For StashAway General Investing portfolios that are powered by BlackRock, BlackRock provides StashAway with non-binding asset allocation guidance. StashAway manages and provides these portfolios to you, meaning BlackRock does not provide any service or product to you, nor has BlackRock considered the suitability of its asset allocations against your individual needs, objectives, and risk tolerance. As such, the asset allocations that BlackRock provides do not constitute investment advice, or an offer to sell or buy any securities.

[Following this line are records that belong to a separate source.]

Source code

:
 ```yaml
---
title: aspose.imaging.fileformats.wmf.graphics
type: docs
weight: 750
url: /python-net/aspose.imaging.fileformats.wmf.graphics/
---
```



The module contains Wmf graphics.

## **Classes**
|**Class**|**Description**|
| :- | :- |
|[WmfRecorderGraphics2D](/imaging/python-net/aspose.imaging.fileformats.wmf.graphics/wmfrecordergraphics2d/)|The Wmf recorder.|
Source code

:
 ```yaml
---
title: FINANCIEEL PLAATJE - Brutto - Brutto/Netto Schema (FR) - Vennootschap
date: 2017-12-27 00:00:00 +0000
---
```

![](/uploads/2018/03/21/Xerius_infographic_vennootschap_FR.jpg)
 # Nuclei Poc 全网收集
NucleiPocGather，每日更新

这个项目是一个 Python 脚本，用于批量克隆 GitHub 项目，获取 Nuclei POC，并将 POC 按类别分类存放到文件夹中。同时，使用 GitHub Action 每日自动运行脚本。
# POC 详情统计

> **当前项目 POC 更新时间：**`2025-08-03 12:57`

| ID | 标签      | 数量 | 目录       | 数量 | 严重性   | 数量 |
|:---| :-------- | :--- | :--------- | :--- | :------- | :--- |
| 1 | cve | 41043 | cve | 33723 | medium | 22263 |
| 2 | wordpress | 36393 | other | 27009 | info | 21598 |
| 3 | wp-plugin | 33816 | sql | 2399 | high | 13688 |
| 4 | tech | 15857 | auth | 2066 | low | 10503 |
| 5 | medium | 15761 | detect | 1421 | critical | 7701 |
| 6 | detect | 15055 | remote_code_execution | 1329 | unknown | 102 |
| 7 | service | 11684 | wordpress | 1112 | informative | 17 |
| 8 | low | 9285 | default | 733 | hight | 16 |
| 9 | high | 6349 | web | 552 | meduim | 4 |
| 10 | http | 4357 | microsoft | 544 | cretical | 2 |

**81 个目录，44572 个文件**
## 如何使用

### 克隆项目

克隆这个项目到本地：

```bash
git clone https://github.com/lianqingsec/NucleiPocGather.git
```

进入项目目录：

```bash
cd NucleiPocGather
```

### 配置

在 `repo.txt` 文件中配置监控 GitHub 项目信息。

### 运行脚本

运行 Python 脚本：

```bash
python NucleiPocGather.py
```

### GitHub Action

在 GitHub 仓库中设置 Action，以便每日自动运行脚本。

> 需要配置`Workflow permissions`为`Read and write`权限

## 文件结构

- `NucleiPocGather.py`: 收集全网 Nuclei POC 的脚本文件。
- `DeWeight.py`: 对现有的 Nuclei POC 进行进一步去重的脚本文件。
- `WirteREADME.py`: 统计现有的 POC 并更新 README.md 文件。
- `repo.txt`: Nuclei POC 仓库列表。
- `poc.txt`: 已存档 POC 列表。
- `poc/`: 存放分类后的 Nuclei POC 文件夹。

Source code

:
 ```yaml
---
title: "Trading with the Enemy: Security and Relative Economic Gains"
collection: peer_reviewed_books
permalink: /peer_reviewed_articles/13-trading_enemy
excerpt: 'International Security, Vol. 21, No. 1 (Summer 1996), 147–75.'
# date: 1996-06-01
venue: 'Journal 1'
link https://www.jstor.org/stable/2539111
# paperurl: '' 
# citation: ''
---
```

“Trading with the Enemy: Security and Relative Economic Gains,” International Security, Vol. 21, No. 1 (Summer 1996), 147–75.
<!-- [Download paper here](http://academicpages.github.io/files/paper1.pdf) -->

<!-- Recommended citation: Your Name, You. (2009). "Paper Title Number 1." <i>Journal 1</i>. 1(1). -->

BlackRock® is a registered trademark of BlackRock, Inc. and its affiliates (“BlackRock”) and is used under license. BlackRock is not affiliated with StashAway and therefore makes no representations or warranties regarding the advisability of investing in any product or service offered by StashAway. BlackRock has no obligation or liability in connection with the operation, marketing, trading or sale of such product or service nor does BlackRock have any obligation or liability to any client or customer of StashAway.
StashAway Malaysia Sdn Bhd (201701046385) is licensed by the Securities Commission Malaysia (Licence eCMSL/A0352/2018).